Japan, S. Korea leaders on back foot
Cases surge hits new PM's poll ratings, while strains follow clamps in Seoul

TOKYO/SEOUL-Japan and South Korea grappled with surging coronavirus cases and growing public frustration on Monday as Japan's prime minister suspended a contentious travel subsidy program while South Korea ordered schools to close from Tuesday in the capital Seoul.
Japanese Prime Minister Yoshihide Suga late on Monday further restricted a travel subsidy program in a bid to contain mounting coronavirus infections, as his approval rating plummeted to about 50 percent from about 70 percent in the three months over the handling of the pandemic.
The government has decided to suspend the "Go To Travel" from Dec 28 to Jan 11 nationwide, local media reported on Monday.
Suga also announced plans to compensate bars that cooperate with early-closure requests and provide special allowances for medical workers.
Media had widely reported earlier that the suspension would cover only the hardest-hit cities and regions such as the capital, Tokyo, and Nagoya, in central Japan.
Tokyo, the Japanese city hardest hit by the virus, confirmed 480 new infections on Sunday, official figures showed.
South Korea ordered schools to close from Tuesday in Seoul and surrounding areas as it battles its worst outbreak since the pandemic began, surpassing the previous peak in February.

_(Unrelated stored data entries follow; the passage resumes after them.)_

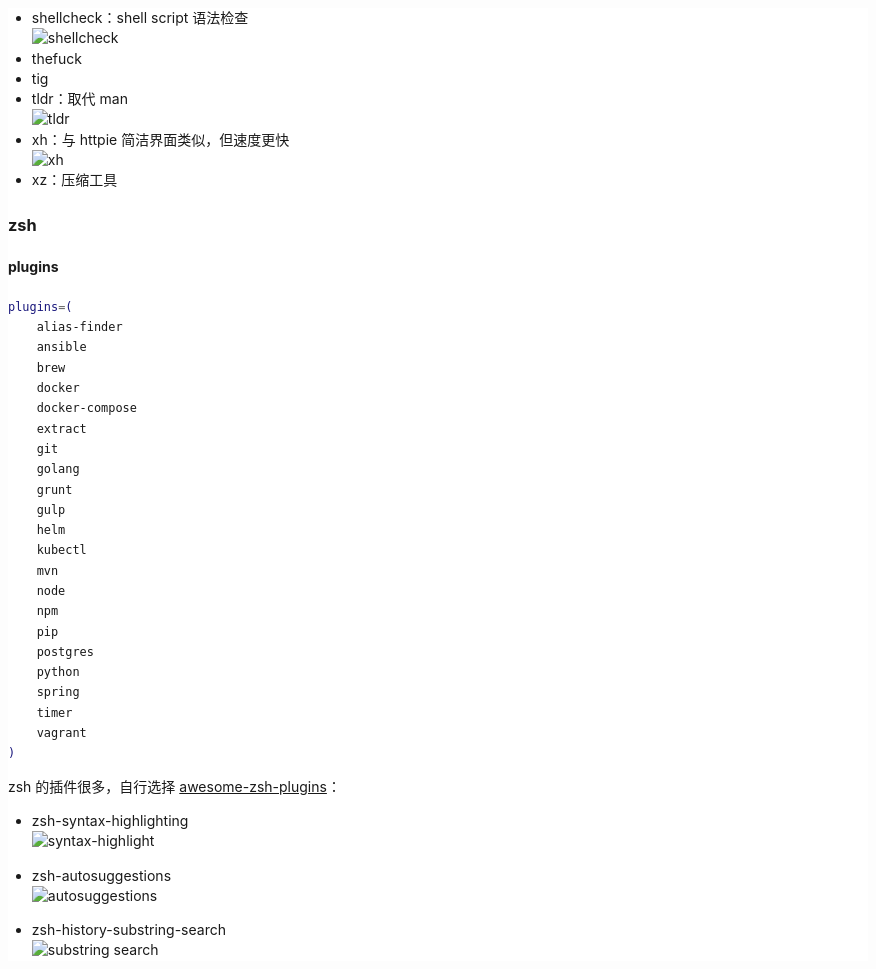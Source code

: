-   <span class="kwd">shellcheck</span>：shell script 语法检查  
    ![shellcheck](/images/mac/shellcheck.webp)
-   <span class="kwd">thefuck</span>
-   <span class="kwd">tig</span>
-   <span class="kwd">tldr</span>：取代 <span class="label">man</span>  
    ![tldr](/images/mac/tldr.svg)
-   <span class="kwd">xh</span>：与 httpie 简洁界面类似，但速度更快  
    ![xh](/images/mac/xh.gif)
-   <span class="kwd">xz</span>：压缩工具

### zsh

#### plugins

```bash
plugins=(
    alias-finder
    ansible
    brew
    docker
    docker-compose
    extract
    git
    golang
    grunt
    gulp
    helm
    kubectl
    mvn
    node
    npm
    pip
    postgres
    python
    spring
    timer
    vagrant
)
```

zsh 的插件很多，自行选择 [awesome-zsh-plugins](https://github.com/unixorn/awesome-zsh-plugins)：

-   <span class="kwd">zsh-syntax-highlighting</span>  
    ![syntax-highlight](/images/mac/zsh-syntaxhighlight.png)

-   <span class="kwd">zsh-autosuggestions</span>  
    ![autosuggestions](/images/mac/zsh-autosuggestion.gif)

-   <span class="kwd">zsh-history-substring-search</span>  
    ![substring search](/images/mac/zsh-substring.gif)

Schools in the capital region would move classes online until the end of the month, in the latest ratcheting up of social distancing measures which so far have failed to reverse the spike in infections.
The school closures mark a step toward the imposition of Phase 3 social distancing rules, a move that would essentially lock down Asia's fourth-largest economy.
Prime Minister Chung Sye-kyun said such a step required careful review, as the government comes under mounting pressure to do more to stem the rise in infections.
The Korea Disease Control and Prevention Agency on Monday reported 718 new cases, down from the record daily increase from a day earlier.
Biggest financial risk
South Korean financiers picked a prolonged pandemic as the biggest financial risk for the economy, a central bank survey showed on Monday.
According to the Bank of Korea survey, the highest number of respondents selected the possible prolongation of the pandemic as the biggest risk facing the country's financial system.
It was followed by policy uncertainty under a new United States administration, weakened corporate earnings and the reduced household income resulting from increased unemployment.
Globally, more than 71.15 million people had been reported to be infected by the novel coronavirus and 1,608,736 had died as of Monday morning, according to a Reuters tally.
In Europe, Spain's health minister said on Sunday that the country should achieve herd immunity by the end of summer 2021 if enough people are vaccinated by then.
Salvador Illa said a vaccination program will start in January and by the end of the summer more than two thirds of the population should be vaccinated. However, Illa cautioned Spaniards against dropping their guard during the Christmas period.
Italy on Sunday eclipsed Britain to become the nation with the highest coronavirus death toll in Europe. Italy registered 484 deaths in one day, one of its lowest one-day death counts in about a month. Still, those latest deaths pushed Italy's official toll up to 64,520, according to a tally by Johns Hopkins University.
In France, a further 11,533 people tested positive on Sunday, the lowest daily tally for the latest seven-day period, while more patients were admitted to hospital. The development ended a weeklong decline in hospitalization, official data showed.